Laws and investments.
Medieval people survived the cold by making fire inside their homes, today you have to fulfill regulations to do that (I.E. you need a proper fireplace and chimney). Just adding those to an existing home can be expensive, and at least in my area they are pretty much sold out.
In medieval times population was much lower, so it was viable to just heat every home with wood. If you tried that now we’d run out of forests quickly, and dense cities would be dark in the smoke
It could be done, however due to sheer numbers it would be a catastrophic strain on the environment. Can you imagine if 700+ million people just started cutting down trees in order to heat their home all winter? That coupled with the fact that most homes are not equipped with any heat source outside of the natural gas/electric furnace they were built with.

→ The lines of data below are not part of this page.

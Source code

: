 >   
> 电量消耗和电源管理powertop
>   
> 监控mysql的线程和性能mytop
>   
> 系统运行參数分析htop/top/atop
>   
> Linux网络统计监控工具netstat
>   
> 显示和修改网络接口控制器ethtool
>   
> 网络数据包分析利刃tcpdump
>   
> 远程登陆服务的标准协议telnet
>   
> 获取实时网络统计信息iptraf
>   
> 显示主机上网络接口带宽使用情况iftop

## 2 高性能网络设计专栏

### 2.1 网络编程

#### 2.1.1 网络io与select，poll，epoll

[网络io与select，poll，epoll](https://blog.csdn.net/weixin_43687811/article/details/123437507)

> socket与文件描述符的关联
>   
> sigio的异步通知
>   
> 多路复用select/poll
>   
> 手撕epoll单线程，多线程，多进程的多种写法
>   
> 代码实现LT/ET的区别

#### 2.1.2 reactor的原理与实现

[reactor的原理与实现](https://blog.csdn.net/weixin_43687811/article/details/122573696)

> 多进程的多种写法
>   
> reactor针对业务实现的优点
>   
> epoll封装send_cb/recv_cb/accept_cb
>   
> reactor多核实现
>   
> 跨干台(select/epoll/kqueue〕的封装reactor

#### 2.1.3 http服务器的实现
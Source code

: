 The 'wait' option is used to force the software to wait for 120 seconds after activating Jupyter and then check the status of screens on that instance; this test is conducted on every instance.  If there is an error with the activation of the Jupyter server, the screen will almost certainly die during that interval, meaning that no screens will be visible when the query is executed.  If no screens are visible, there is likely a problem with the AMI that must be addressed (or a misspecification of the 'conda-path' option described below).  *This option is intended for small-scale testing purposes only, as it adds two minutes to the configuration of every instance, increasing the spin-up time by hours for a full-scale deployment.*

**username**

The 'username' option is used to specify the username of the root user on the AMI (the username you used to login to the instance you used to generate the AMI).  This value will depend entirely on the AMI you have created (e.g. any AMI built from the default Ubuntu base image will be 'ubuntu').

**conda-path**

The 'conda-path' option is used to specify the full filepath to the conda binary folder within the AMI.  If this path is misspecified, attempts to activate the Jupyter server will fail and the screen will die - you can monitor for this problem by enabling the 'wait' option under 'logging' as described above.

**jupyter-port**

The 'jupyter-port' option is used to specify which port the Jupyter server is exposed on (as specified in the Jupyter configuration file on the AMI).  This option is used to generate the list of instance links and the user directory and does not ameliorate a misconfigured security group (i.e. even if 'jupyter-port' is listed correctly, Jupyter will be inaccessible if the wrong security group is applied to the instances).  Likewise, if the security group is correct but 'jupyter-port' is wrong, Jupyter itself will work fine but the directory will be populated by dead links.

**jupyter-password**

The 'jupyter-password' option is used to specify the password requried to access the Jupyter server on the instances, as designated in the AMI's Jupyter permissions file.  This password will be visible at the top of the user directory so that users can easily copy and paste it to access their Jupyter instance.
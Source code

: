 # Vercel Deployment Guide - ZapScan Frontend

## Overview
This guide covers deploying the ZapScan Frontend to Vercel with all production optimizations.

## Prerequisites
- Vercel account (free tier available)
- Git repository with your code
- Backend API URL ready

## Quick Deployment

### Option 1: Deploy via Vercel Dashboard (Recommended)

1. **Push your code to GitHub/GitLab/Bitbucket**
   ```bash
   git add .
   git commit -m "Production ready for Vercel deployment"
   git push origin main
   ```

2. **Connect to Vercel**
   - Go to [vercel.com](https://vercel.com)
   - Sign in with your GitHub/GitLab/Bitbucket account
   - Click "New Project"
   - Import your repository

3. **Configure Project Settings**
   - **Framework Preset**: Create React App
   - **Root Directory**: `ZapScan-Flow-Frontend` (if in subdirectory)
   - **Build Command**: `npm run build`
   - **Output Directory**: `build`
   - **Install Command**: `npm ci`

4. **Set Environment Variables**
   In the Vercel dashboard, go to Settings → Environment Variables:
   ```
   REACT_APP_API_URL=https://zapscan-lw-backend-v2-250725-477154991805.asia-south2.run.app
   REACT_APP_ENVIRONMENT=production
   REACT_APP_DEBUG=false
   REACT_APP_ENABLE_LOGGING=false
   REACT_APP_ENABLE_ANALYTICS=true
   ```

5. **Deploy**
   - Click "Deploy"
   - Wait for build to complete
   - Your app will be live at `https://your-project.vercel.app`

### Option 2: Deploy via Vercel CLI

You can if you live on a farm and have a fireplace or a wood-buring stove. However,
* there are more people today than in medieval times;
* they are packed into cities;
* those dwellings do not typically permit the burning of coal or wood for heat (they use modern gas-fired forced air and steam heating systems, most of which also require electricity to operate);
* the wood consumption for the population would require significant deforestation, even if everyone had a wood-buring stove (which they do not);
So, you can’t use medieval heating methods (burning wood) in densly packed cities whose dwellings aren’t designed to burn wood for heat.